3. Mani' yang menghalangi berlakunya hukum, umpamanya khiyar syarat oleh si
penjual. Khiyar itu menghalangi si pembeli melakukan kekuasaannya atas
barang pembelian dimaksud, si A menjual barangnya kepada si B (pembeli):
"Barang ini saya jual kepadamu tetapi dengan syarat saya dibolehkan berfikir
selama tiga hari, jika dalam tiga hari ini saya berubah pendirian maka jual beli
ini tidak jadi". Syarat yang dibuat oleh si penjual ini disebut khiyar syarat,
selama belum lewat tiga hari, syarat itu menghalangi si pembeli melakukan
kehendaknya terhadap barang yang dibelinya.
4. Mani' yang menghalangi sempurnanya hukum, umpamanya dalam khiyar ru'yah.

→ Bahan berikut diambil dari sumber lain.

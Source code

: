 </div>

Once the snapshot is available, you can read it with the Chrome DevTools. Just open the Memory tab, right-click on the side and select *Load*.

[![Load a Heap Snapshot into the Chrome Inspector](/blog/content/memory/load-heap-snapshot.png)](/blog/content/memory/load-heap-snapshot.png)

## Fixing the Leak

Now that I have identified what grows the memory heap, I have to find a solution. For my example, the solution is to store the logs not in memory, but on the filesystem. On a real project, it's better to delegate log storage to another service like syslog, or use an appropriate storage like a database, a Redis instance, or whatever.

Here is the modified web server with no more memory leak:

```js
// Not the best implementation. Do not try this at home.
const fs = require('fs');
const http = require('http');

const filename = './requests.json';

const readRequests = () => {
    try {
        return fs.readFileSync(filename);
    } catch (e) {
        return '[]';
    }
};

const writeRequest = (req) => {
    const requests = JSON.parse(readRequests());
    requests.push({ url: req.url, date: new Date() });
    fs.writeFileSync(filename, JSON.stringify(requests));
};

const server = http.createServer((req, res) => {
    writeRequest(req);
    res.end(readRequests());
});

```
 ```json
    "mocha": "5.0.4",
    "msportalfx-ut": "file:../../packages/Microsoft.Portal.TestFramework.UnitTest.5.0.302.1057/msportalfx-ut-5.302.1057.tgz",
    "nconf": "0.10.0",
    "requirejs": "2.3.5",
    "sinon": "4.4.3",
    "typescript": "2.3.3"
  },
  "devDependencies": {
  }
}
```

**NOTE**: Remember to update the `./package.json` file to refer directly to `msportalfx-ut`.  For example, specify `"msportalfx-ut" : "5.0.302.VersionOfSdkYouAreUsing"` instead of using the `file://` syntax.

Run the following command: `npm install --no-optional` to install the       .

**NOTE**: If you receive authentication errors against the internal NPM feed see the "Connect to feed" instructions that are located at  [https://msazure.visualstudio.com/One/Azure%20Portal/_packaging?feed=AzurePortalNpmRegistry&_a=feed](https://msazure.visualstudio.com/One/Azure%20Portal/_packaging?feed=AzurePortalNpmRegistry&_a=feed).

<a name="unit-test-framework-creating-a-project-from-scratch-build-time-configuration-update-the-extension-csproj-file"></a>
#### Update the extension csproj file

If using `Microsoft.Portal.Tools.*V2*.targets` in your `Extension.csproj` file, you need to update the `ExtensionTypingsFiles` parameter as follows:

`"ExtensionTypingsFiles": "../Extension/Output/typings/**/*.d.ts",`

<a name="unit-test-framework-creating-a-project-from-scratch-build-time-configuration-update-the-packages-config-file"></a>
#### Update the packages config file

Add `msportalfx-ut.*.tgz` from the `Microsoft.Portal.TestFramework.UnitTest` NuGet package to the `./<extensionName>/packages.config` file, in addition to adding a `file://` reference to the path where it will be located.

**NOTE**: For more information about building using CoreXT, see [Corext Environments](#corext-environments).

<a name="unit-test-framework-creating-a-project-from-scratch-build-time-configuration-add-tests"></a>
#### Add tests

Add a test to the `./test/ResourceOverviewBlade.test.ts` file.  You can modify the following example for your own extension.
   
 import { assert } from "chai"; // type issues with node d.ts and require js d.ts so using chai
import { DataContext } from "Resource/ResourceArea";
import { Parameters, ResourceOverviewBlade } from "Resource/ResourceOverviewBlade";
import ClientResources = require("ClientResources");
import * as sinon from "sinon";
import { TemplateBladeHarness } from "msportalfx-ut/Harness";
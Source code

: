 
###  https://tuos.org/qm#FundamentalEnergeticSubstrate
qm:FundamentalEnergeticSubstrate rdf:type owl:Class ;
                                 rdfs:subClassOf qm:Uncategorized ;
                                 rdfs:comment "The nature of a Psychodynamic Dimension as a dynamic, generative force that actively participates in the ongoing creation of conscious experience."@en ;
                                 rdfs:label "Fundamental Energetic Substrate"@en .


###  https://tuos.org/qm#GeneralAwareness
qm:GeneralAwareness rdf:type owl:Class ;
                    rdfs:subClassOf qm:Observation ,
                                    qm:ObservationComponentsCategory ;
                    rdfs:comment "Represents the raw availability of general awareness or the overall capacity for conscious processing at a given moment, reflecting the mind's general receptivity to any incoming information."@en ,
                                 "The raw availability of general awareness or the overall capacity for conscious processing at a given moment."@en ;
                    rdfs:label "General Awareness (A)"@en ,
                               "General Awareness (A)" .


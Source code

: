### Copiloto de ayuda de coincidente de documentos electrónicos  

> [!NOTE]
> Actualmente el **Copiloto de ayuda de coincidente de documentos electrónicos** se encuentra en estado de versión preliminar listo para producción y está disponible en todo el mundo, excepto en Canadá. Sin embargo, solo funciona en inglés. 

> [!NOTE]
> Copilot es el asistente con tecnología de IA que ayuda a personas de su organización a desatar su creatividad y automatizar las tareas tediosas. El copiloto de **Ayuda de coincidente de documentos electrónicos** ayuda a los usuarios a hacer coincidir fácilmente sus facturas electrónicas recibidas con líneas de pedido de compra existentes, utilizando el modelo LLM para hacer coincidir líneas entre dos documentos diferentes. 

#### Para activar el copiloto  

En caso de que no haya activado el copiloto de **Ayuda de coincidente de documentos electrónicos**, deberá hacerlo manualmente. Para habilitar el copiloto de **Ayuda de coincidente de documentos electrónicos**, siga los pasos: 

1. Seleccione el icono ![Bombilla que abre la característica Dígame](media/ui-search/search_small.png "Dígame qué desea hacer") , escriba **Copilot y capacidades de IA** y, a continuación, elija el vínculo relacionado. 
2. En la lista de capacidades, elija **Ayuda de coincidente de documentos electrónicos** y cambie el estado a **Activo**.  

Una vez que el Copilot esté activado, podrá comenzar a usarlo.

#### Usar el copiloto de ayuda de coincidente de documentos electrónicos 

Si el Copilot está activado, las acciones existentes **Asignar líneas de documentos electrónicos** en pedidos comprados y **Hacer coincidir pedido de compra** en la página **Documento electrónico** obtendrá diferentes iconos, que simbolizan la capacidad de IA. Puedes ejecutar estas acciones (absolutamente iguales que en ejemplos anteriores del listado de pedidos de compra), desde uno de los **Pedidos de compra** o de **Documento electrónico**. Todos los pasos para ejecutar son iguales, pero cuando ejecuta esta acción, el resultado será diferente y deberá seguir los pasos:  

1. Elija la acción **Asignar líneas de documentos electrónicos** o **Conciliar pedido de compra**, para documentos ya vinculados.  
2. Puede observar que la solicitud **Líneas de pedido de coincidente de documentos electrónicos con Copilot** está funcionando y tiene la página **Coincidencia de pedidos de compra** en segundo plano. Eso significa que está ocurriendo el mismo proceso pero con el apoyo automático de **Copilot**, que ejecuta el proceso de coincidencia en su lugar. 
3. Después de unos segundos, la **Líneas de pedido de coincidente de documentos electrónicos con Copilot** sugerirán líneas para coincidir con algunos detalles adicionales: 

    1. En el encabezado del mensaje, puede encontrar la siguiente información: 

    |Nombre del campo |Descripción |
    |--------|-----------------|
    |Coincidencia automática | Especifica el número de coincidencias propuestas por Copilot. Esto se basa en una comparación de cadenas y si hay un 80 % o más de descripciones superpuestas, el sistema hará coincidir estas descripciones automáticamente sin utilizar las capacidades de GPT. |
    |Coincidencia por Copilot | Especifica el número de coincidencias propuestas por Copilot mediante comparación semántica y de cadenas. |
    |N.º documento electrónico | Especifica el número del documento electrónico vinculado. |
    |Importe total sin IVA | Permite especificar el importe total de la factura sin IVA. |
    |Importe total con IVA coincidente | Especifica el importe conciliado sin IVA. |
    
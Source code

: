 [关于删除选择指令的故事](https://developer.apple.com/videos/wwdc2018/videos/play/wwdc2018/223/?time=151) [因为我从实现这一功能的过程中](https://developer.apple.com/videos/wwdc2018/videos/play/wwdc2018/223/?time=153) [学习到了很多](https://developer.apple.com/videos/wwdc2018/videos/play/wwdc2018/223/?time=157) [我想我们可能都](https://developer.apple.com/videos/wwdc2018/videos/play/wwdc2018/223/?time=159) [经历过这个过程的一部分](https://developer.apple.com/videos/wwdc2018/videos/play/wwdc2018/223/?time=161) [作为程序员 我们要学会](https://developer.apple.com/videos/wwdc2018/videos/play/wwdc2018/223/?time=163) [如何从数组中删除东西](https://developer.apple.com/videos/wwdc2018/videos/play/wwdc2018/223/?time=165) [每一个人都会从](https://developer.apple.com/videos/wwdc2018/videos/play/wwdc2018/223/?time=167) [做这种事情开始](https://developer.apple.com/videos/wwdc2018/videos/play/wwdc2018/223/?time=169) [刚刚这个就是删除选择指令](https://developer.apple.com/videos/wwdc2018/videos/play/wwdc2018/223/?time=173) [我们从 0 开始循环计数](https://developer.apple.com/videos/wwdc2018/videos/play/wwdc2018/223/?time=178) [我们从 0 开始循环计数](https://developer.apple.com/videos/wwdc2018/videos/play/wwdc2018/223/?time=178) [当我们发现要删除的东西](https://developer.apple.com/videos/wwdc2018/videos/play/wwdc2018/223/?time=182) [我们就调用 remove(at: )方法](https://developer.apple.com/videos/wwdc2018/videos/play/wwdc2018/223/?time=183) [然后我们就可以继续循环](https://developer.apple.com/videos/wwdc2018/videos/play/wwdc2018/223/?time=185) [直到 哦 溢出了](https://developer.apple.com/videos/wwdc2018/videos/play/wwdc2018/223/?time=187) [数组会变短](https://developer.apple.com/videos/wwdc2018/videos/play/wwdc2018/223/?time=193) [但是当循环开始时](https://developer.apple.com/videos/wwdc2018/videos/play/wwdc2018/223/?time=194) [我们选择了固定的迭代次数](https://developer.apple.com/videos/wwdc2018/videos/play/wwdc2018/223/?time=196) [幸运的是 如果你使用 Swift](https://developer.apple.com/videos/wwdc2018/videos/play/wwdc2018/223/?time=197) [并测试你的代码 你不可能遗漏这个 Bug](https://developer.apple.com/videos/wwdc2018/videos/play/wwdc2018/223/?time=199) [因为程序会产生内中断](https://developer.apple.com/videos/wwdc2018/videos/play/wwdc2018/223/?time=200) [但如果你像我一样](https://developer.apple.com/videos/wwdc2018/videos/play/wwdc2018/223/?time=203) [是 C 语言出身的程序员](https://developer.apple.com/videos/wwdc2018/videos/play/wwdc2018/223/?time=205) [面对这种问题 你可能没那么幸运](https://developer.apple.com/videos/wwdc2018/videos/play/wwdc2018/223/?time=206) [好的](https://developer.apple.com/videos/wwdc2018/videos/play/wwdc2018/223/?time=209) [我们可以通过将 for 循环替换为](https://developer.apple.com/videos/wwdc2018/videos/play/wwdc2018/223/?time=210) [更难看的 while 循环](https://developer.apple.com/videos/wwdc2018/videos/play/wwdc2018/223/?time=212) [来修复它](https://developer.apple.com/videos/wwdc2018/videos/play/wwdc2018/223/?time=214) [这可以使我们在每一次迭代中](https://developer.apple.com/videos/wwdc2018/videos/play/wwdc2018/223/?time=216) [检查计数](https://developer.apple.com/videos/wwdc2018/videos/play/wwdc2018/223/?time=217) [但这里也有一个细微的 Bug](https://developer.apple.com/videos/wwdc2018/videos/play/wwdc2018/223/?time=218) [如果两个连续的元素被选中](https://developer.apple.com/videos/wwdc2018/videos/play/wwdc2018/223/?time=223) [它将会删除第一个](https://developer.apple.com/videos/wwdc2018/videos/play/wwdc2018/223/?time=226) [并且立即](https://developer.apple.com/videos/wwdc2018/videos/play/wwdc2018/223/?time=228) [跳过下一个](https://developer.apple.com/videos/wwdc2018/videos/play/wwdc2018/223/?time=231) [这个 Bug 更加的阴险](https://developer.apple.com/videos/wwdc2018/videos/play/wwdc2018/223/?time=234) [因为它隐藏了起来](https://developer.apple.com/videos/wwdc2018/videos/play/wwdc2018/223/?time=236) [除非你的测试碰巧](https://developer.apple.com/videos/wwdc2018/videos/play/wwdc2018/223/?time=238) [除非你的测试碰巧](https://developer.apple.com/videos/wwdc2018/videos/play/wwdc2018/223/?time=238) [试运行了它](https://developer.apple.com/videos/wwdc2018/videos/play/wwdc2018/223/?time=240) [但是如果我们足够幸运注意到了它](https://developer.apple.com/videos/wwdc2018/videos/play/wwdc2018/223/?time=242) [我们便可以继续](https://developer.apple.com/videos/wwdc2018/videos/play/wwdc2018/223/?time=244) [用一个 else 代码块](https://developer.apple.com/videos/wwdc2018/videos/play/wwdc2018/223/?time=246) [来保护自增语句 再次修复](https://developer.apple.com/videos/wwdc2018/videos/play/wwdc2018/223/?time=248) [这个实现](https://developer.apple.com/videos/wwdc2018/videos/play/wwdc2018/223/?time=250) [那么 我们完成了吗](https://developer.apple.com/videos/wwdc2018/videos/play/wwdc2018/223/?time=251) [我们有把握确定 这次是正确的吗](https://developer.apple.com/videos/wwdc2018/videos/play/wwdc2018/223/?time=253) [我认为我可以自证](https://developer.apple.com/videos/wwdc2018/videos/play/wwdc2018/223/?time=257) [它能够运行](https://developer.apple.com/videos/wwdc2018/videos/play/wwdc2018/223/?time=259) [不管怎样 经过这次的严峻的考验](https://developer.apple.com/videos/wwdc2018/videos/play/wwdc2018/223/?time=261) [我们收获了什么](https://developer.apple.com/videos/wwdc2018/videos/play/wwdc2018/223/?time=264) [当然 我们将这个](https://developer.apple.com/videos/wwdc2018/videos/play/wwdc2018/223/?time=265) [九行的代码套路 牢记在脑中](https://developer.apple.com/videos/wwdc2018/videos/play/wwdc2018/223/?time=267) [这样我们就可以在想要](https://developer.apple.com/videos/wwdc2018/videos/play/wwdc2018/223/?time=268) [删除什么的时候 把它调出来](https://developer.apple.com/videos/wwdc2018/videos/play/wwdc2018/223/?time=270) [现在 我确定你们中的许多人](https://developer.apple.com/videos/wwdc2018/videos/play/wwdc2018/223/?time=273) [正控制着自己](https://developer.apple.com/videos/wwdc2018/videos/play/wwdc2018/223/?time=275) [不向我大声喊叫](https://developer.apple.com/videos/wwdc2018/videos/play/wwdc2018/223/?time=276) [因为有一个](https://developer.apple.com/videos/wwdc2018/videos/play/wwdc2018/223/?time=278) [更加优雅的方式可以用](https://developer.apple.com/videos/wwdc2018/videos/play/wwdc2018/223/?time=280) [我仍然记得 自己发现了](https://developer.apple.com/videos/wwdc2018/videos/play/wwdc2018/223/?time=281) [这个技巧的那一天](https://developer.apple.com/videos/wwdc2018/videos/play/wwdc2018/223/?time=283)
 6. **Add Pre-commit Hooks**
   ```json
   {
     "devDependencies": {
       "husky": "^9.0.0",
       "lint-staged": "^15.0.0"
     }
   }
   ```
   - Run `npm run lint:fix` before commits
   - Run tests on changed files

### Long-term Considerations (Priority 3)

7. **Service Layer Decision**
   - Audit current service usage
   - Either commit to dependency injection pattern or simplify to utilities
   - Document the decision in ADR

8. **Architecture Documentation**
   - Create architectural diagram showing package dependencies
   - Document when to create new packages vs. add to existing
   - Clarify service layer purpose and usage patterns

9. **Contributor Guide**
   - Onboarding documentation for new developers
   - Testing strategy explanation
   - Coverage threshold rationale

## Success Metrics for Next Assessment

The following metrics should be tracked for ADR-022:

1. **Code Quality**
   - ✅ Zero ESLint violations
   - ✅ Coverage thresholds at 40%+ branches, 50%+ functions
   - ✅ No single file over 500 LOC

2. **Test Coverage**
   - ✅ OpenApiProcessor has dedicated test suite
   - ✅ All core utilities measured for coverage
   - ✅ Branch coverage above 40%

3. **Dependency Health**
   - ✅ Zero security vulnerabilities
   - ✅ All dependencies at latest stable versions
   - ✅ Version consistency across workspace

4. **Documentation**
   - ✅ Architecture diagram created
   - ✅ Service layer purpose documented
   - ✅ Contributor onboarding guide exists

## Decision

Khiyar ini tidak menghalangi memiliki barang, hanya saja milik itu belum
sempurna sebelum melihat barang itu oleh si pembeli walaupun sudah diterima.
Apabila seseorang menjual barang kepada seseorang, sedang barang tidak
tersedia di tempat jual beli, maka penjualan itu dibolehkan dengan mengadakan
khiyar ru'yah. Dalam hal ini setelah pembeli melihat barang yang dibelinya
boleh merusakkan pembelian dengan mengurungkannya, tanpa meminta
persetujuan penjual.
5. Mani' yang menghalangi kelaziman (kepastian) hukum, seperti khiyar aib. Si
pembeli boleh melakukan kekuasaannya terhadap barang yang dibelinya,
sebelum dia periksa barang itu baik atau ada cacatnya. Jika ia mendapatkan
cacat pada barang yang dibelinya itu ia berhak membatalkan pembelian, ia
kembalikan barang itu kepada penjual melalui perantaraan hakim atau atas
kerelaan penjual. Tempo masa khiyar aib ialah tiga hari lamanya.
Hukum syar'iy itu bila ditinjau dari segi berat dan ringannya dibagi menjadi dua bagian,
yaitu pertama azimah dan kedua rukhshah.
1. Azimah. Hukum azimah ialah hukum yang dituntut syara' dan bersifat umum,
tidak ditentukan berlakunya atas suatu golongan dan/atau keadaan tertentu.
Misalnya kewajiban menjalankan shalat lima waktu.
2. Rukhshah. Hukum rukhshah ialah suatu hukum yang diatur oleh syara' karena
adanya udzhur (halangan) yang menyukarkan. Hukum rukhshah dikecualikan
dari hukum azimah, yang umumnya berlaku selama ada udzhur yang berat dan
seperlunya saja, dan hukum rukhshah ini datangnya terkemudian sesudah
azimah.
Misalnya hukum makan bangkai dikala tidak ada makanan sama sekali. Juga
seperti dibolehkan mengqashar shalat wajib dari empat raka'at menjadi dua
raka'at.
Tidak mendapat pahala sesuatu pekerjaan melainkan dengan ikhlas dan tulus hatinya
karena Allah semata-mata. Makna kedua ini tidak dibicarakan oleh ulama fiqh, akan
tetapi menjadi pembicaraan ulama akhlak.
Dengan demikian jelaslah bahwa suatu amal dipandang sah menurut pendapat ulama
fiqh, telah mencukupi rukun dan syaratnya yang tertentu.